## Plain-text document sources
· · · ·
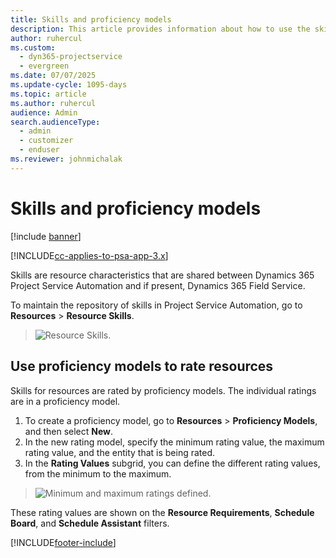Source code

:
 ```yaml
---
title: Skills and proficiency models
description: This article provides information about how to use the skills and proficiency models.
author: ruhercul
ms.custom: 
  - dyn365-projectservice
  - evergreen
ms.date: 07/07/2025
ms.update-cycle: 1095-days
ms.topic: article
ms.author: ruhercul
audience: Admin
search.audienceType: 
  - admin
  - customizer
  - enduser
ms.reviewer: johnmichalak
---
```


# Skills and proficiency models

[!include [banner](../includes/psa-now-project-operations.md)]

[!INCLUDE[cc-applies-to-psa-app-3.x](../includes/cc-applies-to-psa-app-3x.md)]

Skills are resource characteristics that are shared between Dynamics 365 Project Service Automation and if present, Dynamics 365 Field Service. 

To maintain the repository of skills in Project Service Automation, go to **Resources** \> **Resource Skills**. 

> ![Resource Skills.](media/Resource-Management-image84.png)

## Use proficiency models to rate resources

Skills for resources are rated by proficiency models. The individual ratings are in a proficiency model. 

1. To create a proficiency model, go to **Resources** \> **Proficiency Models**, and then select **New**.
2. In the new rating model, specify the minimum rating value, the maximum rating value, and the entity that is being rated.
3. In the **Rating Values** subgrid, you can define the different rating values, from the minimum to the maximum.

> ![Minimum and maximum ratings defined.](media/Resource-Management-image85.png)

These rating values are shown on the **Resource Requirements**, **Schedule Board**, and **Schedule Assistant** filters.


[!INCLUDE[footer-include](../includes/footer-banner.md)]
· · · ·
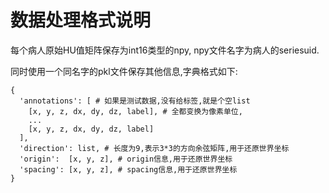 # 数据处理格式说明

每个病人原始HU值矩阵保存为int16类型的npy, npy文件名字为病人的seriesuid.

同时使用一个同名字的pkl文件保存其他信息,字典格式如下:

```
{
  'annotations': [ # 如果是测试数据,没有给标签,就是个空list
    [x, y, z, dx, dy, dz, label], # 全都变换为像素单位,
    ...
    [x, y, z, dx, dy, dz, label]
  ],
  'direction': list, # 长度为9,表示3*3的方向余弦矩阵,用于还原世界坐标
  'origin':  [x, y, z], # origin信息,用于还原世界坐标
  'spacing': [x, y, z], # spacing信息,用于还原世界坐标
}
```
· · · ·
## WORK TASK
Locate the word "Automation" in the records and collect each line it appears in.

## WORKED SOLUTION
Skills are resource characteristics that are shared between Dynamics 365 Project Service Automation and if present, Dynamics 365 Field Service. 
To maintain the repository of skills in Project Service Automation, go to **Resources** \> **Resource Skills**. 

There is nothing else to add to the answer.